Rather than having to do this math ourselves, we can get D3 to do the math for us.

Using the D3 Scale Linear

We can tell D3 that the initial data covers 0 to 400

and we want it to cover 0 to 200 after it has been scaled.

This then figures out the correct math for the y=mx+b equation.

`d3.scale.linear().domain(...).range(...);`

ℝ - Real Numbers

LINE 1: Domain

----------A---------B---------C---------

LINE 2: Range

----------D---------E---------F---------

The Range is thus the result of the transformation from Line 1, the Domain, to Line 2

The left most element in Line 1 gets transformed to the left most element in Line 2

And the right most element in Line 1 gets transformed to the right most element in Line 2

And a middle elements in line 1 gets transformed to a middle elements in line 2.
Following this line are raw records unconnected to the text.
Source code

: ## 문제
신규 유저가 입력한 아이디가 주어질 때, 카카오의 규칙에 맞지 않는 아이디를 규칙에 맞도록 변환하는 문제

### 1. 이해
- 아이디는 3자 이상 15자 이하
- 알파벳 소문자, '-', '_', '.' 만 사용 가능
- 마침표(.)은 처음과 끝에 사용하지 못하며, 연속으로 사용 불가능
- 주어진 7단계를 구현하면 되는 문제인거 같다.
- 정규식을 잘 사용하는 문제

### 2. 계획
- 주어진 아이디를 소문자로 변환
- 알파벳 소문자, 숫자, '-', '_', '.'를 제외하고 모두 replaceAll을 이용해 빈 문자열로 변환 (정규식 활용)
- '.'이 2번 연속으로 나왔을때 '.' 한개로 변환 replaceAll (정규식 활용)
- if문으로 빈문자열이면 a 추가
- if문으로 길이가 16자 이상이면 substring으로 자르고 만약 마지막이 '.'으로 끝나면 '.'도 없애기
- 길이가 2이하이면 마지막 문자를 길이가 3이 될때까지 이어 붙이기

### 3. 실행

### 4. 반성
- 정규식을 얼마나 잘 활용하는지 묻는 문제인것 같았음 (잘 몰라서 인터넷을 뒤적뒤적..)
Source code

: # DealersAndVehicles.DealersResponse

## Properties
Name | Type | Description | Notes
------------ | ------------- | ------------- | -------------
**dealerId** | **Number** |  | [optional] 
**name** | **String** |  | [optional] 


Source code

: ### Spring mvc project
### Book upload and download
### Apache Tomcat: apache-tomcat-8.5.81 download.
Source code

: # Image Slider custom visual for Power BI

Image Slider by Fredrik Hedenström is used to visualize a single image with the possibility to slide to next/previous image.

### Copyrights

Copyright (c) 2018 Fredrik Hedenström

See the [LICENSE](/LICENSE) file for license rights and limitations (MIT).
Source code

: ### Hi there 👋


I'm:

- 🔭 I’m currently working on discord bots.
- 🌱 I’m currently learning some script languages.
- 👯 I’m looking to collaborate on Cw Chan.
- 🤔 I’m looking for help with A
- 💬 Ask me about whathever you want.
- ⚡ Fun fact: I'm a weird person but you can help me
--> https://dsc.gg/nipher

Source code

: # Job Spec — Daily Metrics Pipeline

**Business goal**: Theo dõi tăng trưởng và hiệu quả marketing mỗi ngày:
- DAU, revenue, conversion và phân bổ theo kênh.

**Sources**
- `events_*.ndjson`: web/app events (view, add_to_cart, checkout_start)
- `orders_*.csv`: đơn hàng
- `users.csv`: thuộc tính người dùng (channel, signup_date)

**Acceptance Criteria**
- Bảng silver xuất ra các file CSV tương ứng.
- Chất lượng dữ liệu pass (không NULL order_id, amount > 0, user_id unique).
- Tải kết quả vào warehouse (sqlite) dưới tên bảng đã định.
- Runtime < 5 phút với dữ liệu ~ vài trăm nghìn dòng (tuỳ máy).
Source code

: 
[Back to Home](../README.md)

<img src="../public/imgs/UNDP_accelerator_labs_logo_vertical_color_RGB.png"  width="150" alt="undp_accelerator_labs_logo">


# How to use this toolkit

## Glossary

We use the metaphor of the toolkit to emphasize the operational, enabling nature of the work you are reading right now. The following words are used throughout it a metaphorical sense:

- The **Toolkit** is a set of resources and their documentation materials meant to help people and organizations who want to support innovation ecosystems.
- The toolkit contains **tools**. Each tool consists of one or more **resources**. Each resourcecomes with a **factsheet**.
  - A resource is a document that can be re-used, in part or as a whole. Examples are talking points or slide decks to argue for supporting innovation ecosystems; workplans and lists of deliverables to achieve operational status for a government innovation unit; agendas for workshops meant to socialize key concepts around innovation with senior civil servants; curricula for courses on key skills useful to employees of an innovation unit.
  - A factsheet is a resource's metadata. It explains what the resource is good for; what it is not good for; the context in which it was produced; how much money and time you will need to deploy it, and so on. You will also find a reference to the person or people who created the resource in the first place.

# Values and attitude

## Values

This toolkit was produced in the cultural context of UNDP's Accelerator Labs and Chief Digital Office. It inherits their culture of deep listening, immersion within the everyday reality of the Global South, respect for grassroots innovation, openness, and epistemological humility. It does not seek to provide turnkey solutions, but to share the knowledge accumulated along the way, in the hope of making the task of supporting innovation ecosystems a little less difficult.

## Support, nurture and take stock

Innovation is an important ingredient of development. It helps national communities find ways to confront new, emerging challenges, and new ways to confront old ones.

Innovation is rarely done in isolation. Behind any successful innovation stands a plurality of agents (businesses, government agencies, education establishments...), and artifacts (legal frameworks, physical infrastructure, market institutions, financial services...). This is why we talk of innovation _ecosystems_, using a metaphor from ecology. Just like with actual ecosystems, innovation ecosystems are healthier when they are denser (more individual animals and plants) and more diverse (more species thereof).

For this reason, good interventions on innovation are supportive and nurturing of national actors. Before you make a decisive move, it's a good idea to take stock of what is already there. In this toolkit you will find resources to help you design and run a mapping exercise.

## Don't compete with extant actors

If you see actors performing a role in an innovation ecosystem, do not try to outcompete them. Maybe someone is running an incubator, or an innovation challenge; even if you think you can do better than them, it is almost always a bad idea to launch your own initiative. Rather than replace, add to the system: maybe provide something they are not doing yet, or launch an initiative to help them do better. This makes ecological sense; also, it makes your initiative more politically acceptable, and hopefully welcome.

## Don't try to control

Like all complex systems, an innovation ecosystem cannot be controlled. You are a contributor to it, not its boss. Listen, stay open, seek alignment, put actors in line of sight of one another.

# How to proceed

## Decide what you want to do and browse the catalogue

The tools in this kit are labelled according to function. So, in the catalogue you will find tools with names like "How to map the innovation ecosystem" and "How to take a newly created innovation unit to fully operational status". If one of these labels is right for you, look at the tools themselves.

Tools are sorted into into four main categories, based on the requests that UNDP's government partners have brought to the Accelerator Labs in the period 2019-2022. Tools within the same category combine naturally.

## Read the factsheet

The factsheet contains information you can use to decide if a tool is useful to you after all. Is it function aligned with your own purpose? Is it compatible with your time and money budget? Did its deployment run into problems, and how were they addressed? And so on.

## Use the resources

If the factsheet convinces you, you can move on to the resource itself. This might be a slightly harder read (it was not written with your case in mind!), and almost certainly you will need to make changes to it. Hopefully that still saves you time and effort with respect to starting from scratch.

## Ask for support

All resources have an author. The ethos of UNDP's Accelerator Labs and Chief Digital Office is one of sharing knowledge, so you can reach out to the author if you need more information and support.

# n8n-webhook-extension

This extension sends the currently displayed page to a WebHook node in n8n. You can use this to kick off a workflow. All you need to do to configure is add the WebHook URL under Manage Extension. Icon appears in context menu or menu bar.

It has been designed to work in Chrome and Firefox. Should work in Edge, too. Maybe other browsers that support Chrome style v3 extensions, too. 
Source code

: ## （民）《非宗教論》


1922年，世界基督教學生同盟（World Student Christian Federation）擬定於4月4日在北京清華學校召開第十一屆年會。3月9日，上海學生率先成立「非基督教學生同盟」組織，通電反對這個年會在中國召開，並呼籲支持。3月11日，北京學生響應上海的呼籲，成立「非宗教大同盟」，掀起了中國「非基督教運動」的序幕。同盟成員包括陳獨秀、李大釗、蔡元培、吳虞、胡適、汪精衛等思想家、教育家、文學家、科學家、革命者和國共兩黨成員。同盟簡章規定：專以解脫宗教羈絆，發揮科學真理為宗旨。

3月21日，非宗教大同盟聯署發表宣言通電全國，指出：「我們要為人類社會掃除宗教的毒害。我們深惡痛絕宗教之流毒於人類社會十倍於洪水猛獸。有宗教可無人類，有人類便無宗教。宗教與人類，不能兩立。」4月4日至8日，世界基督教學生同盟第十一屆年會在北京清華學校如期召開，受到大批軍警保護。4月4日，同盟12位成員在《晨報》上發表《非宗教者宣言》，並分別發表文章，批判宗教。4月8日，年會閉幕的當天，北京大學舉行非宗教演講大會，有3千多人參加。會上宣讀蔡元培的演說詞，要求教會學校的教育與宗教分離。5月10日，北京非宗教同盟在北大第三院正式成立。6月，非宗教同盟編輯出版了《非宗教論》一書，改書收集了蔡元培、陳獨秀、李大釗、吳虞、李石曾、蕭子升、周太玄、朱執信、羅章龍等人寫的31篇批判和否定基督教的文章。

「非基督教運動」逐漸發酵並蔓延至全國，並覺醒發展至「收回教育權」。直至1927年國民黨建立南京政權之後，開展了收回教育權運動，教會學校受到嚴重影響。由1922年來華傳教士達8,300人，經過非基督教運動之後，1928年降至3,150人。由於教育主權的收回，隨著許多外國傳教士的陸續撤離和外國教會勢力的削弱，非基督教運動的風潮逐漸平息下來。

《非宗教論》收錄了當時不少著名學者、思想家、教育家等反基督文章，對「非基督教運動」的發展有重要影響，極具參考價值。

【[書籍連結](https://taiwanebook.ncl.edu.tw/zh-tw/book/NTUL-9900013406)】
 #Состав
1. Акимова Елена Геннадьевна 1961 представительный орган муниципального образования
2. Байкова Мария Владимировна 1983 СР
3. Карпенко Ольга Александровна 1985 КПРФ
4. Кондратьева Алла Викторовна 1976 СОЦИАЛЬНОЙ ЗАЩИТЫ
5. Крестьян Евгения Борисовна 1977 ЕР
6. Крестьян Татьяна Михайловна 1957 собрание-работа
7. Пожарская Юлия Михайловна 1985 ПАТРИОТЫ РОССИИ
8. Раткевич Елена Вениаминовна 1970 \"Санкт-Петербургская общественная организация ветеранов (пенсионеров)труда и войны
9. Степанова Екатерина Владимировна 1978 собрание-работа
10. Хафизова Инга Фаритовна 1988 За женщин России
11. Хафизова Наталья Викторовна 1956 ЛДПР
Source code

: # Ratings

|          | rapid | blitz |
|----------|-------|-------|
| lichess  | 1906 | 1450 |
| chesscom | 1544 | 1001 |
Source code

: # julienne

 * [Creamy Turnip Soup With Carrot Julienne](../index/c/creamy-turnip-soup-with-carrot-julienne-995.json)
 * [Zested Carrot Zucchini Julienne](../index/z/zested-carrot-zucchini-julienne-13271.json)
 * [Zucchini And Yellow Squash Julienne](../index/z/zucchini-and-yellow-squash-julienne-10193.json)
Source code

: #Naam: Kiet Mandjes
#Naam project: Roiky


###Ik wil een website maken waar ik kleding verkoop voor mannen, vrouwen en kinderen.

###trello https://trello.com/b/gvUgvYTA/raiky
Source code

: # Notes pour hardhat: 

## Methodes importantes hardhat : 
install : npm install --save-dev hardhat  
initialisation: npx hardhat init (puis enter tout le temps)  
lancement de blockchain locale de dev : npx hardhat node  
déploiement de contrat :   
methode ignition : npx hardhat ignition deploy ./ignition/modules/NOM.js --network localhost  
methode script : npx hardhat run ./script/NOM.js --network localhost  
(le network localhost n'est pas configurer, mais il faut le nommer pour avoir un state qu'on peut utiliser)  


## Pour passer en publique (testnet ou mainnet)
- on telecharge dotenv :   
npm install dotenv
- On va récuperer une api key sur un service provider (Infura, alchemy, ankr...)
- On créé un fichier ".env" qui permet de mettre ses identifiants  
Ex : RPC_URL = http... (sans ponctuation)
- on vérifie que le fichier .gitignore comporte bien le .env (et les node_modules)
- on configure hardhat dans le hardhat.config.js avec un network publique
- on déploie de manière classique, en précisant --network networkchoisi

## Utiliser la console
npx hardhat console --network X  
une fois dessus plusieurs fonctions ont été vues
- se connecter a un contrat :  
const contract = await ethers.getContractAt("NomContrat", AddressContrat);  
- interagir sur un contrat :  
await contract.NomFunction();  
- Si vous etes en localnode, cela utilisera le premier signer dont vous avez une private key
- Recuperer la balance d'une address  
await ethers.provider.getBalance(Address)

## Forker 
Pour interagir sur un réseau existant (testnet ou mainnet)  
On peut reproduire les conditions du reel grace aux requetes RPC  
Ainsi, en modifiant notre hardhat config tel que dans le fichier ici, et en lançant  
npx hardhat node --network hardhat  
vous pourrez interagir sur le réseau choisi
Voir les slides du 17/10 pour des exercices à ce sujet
`var lineScale = d3.scale.linear().domain(...).range(...);`

D3 scales are functions.

Which means we can use them to generate values useful to generating data and Data Visualizations.

The d3.scale linear function assumes that when you pass it values, that you are passing values from the domain line.

The d3.scale linear function then will return to you a value from the range line.

So it works as a mapping function.

Give it a number from line 1 and it will return to you a number from line 2.

At this point you should understand what a linear scale is, what the domain is and what the range is.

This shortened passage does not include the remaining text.